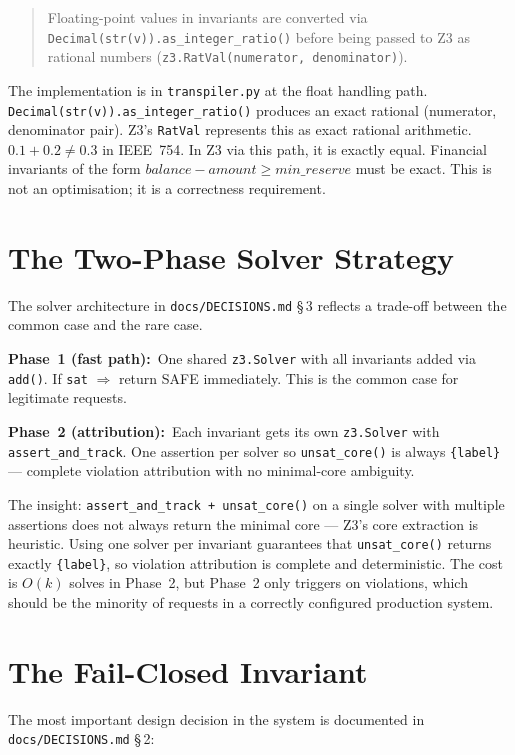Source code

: \documentclass[12pt,a4paper,oneside]{report}
\newcommand{\fname}[1]{\texttt{#1}}          %
\newcommand{\code}[1]{\texttt{#1}}           %
\newcommand{\cfrsec}[1]{\S\,#1}             %
\begin{document}
\begin{quote}
Floating-point values in invariants are converted via
\code{Decimal(str(v)).as\_integer\_ratio()} before being passed to Z3 as
rational numbers (\code{z3.RatVal(numerator, denominator)}).
\end{quote}

The implementation is in \fname{transpiler.py} at the float handling path.
\code{Decimal(str(v)).as\_integer\_ratio()} produces an exact rational
(numerator, denominator pair). Z3's \code{RatVal} represents this as exact
rational arithmetic. $0.1 + 0.2 \neq 0.3$ in IEEE~754. In Z3 via this path,
it is exactly equal. Financial invariants of the form $\mathit{balance} -
\mathit{amount} \geq \mathit{min\_reserve}$ must be exact. This is not an
optimisation; it is a correctness requirement.

\section{The Two-Phase Solver Strategy}

The solver architecture in \fname{docs/DECISIONS.md} \cfrsec{3} reflects a
trade-off between the common case and the rare case.

\textbf{Phase~1 (fast path):}\ One shared \code{z3.Solver} with all
invariants added via \code{add()}. If \code{sat} $\Rightarrow$ return SAFE
immediately. This is the common case for legitimate requests.

\textbf{Phase~2 (attribution):}\ Each invariant gets its own \code{z3.Solver}
with \code{assert\_and\_track}. One assertion per solver so
\code{unsat\_core()} is always \code{\{label\}} --- complete violation
attribution with no minimal-core ambiguity.

The insight: \code{assert\_and\_track + unsat\_core()} on a single solver with
multiple assertions does not always return the minimal core --- Z3's core
extraction is heuristic. Using one solver per invariant guarantees that
\code{unsat\_core()} returns exactly \code{\{label\}}, so violation
attribution is complete and deterministic. The cost is $O(k)$ solves in
Phase~2, but Phase~2 only triggers on violations, which should be the minority
of requests in a correctly configured production system.

\section{The Fail-Closed Invariant}

The most important design decision in the system is documented in
\fname{docs/DECISIONS.md} \cfrsec{2}:
\end{document}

- _About this task_
Search the records for the word "docs". Copy every line that has it.

- _Reply to the task_
The solver architecture in \fname{docs/DECISIONS.md} \cfrsec{3} reflects a
\fname{docs/DECISIONS.md} \cfrsec{2}:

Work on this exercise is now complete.